RE: #30 Co sprawia, że mężczyźni są atrakcyjni?
Po pierwsze - niezależnie,od tego, co napisałem pod poprzednią częścią, jedynym sensownym wyznacznikiem ludzkiej urody wydaje mi się być, wspomniane w zeszłym odcinku, fuckability. Uroda dzieci, czy osób głęboko posuniętych w wieku może istnieć, ale bardziej wchodzi w te kategorie, jakie rezerwujemy dla zwierząt, roślin i formacji geologicznych. Uroda, do której możemy dążyć jest skojarzona z seksem. Nie oznacza to, że jakoś cofam cokolwiek, co napisałem w poprzednim komentarzu. Ponadto, nie uważam, aby seks był najlepszym drogowskazem życiowym. Całkiem łatwo jest pozwolić aby stał się sportem, a to trochę psuje zabawę.
Mam wrażenie, że możesz się ze mną zgadzać. Jeśli powiem kobiecie, że jest piękna jak katedra, albo wulkan, to nie będzie to mój najlepszy komplement, co nie?;)
Po drugie - ciężko mi dyskutować z Twoimi prywatnymi odczuciami i gustami, jeśli takie zawarłaś w tekście.

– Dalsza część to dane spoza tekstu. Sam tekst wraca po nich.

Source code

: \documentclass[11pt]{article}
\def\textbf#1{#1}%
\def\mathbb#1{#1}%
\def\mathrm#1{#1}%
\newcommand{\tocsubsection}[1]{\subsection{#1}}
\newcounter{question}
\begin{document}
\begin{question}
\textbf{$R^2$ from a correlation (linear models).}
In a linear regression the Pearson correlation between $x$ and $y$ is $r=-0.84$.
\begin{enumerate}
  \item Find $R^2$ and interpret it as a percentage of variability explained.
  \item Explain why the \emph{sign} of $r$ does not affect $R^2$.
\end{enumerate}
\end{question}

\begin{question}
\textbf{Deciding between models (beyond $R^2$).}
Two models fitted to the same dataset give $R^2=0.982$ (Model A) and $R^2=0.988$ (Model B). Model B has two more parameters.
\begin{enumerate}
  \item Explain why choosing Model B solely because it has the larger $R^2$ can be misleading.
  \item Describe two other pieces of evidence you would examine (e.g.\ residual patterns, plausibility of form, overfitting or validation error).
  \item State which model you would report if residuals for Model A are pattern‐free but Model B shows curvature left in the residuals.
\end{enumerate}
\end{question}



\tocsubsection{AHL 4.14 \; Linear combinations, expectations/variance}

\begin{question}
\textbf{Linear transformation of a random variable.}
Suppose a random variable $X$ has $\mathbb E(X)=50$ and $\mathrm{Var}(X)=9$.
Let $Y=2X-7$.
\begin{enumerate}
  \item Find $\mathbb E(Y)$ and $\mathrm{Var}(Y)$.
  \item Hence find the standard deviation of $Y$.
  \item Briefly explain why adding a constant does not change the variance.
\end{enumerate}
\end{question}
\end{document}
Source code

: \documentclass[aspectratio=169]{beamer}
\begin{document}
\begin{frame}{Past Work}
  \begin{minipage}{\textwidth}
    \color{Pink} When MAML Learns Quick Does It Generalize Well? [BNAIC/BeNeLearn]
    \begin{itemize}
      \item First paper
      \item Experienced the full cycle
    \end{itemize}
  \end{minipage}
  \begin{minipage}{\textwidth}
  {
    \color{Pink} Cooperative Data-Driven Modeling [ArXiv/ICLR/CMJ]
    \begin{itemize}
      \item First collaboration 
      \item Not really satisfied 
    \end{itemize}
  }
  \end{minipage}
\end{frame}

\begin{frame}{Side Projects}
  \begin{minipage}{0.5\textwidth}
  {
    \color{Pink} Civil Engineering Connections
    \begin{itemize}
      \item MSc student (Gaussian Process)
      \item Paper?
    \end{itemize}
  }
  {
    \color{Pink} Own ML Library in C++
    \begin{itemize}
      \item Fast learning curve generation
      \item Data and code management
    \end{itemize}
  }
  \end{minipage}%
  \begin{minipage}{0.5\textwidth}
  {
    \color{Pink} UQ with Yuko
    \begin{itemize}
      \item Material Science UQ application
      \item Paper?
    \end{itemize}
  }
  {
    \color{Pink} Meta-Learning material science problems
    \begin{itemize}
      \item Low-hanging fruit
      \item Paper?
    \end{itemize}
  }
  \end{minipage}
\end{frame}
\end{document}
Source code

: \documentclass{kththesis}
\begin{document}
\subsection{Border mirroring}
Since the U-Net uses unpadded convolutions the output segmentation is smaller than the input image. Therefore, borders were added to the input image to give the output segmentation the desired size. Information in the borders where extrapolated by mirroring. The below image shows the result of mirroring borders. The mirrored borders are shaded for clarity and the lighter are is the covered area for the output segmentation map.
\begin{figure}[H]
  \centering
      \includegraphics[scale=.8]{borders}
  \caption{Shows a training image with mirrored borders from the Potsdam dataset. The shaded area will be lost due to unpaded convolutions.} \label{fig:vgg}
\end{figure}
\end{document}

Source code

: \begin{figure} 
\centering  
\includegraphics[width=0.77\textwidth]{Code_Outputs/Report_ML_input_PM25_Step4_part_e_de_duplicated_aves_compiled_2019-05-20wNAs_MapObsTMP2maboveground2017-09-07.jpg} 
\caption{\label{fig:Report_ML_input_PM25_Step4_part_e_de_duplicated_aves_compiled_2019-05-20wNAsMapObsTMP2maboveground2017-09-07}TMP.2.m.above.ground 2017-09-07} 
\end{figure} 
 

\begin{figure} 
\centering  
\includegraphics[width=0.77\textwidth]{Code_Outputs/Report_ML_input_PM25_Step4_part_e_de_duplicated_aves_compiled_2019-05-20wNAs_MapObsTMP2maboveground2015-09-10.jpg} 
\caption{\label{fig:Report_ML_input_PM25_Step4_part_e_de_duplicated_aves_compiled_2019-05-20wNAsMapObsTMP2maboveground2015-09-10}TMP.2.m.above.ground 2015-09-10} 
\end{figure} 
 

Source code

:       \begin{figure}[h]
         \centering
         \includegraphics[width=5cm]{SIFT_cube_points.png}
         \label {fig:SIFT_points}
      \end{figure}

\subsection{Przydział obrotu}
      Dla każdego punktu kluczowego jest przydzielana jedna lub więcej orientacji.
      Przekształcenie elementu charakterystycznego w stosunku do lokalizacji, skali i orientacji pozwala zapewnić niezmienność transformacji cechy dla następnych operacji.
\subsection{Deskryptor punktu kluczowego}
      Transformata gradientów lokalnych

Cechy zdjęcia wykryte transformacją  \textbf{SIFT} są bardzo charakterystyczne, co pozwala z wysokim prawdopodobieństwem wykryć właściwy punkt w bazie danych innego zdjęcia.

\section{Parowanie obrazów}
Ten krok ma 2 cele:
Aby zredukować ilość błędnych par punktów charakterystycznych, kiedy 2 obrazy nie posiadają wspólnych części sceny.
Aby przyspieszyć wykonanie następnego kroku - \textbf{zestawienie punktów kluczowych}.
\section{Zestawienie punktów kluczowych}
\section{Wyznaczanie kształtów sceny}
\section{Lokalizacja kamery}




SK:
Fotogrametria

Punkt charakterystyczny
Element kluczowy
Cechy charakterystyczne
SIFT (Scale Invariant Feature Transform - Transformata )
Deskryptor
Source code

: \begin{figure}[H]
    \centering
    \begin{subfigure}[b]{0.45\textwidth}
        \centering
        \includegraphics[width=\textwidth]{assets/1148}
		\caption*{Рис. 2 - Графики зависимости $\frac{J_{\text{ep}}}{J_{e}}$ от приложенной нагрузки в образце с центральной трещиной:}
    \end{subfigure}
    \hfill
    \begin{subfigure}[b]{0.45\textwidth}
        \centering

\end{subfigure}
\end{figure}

Tym bardziej nie zamierzam się spierać z bardziej uśrednionymi damskimi doświadczeniami. Ale mam też swoje doświadczenia, świadomość swojej średniawej aparycji i specyfiki.
**Gdybym wcześniej natrafił na Twój artykuł i uwierzył, że dobrze opisuje rzeczywistość, to moje życie byłoby znacznie nudniejsze i znacznie bardziej smutne. **
- to wazne :D
Oto, co zauważyłem: wzór męskiej urody lansowany w mainstreamie oczywiście jakoś istnieje, tyle że dziewczyny są mu znacznie mniej wierne, niż chciałyby to przyznać. Męska atrakcyjność, rozumiana indywidualnie (pewnie że powzdychacie czasem do aktora, co to kogo:D) jest cholernie dynamiczna i zależna od tak porąbanych czynników jak: miejsce, pora dnia, lub nocy, ostatnia książka lub film, których doświadczyłyście, liczebność waszej grupy, liczebność nielubianych koleżanek w tej grupie, społeczny dowód atrakcyjności - np kumpel o mówi o chłopie w superlatywach, ilość i zróżnicowanie płciowe towarzystwa chłopa, czy wreszcie takie zabawne kryteria jak Wasz stan i staż związku bądź czas, który upłynął od jego końca. Niektórzy uważają że określony moment cyklu również może miec wpływ na Wasz gust. Jedyną sensowną rzeczą, jaką można z tego wywnioskować jest to, że chłop musi być jakiś. nie aż tak ważne jaki, ważne aby nie był za bardzo zwykły bo wtedy moze po prostu pozostać niezauważony. I tyle, reszta to żywioł, a przynajmniej tak się nauczyłem to wszystko postrzegać :D. Pozdrawiam
aaa i bez przesady z tą dyskryminacją, wizja świata lansowana przez MRA jest tak przesadzona, jak narracja feministyczna. Pewnie że w sądach rodzinnych mamy przewalone i czasem ktoś nas kłamliwie posądzi o gwałt czy molestowanie, ale nie ma to dużego związku z tematem artykułu
niestety masz rację, wiele kobiet rzuca się na najbliższe "mięso" z wielu (prymitywnych) czynników. często mają niewłaściwe poczucie własnej wartości i decydują się na związki z brzydalami, w dodatku nudnymi.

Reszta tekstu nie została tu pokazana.